Erster Artikel. Verspotten jemanden ist eine von den vorgenannten verschiedene Sünde.
a) Dem scheint nicht so. Denn: I. Das Naserümpfen ist dasselbe wie Spotten; dies gehört aber zum Schmähen. II. Nur auf Grund von etwas Schimpflichem wird jemand verlacht, worüber nämlich er errötet. Dies sind aber Sünden, welche, wenn sie offen geschehen, zur Schmähung; wenn heimlich, zur Verkleinerung gehören oder zur Ohrenbläserei. Also ist Verspotten nicht von den vorgenannten Sünden verschieden. III. Durch Verspotten wird dem Mitmenschen in der Ehre, im guten Rufe oder in der Freundschaft Schaden zugefügt. Da aber nach diesem Momente die Sünden gegen den Nächsten dem Wesen nach unterschieden werden, so besteht kein Unterschied zwischen dem Verspotten einerseits und dem Schmähen, Verkleinern, Ohrenblasen andererseits. Auf der anderen Seite vollzieht sich die Verspottung oder das Verlachen im Spiele oder im Scherzen; was bei den vorgenannten Sünden nicht der Fall ist.
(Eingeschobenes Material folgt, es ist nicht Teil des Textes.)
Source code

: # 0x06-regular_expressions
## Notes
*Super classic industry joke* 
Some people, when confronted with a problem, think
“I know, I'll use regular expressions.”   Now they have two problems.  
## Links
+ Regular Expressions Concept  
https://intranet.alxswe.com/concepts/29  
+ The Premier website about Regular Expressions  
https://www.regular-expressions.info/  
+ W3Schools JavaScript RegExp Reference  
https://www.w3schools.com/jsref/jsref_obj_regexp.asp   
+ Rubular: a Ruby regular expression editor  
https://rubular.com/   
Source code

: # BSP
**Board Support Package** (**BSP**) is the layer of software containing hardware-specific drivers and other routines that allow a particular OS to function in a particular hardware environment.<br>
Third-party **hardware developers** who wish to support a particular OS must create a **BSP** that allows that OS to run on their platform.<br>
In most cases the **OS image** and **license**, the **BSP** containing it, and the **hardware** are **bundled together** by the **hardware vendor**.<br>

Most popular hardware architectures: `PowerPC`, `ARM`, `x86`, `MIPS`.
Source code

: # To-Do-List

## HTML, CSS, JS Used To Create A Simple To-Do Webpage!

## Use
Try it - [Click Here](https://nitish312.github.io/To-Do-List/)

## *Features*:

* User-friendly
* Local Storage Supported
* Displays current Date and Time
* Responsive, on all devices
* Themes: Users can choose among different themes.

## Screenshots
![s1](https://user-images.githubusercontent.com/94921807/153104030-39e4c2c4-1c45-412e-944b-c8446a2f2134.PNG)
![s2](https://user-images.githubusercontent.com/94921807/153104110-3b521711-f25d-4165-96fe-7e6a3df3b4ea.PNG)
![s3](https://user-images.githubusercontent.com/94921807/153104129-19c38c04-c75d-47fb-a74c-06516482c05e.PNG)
b) Ich antworte; die Sünden in Worten sind in ihrem Wesensunterschiede abhängig von der Absicht desjenigen, der die Worte ausspricht. Der schmähende nun will dem betreffenden die äußere Anerkennung der Menschen, die Ehre nämlich, nehmen; der verkleinernde will den guten Ruf vermindern; der Ohrenbläser die Freundschaft zerstören; der verspottende oder verlachende will, daß der verlachte erröte. Danach also ist die letztere Sünde unterschieden von den vorgenannten.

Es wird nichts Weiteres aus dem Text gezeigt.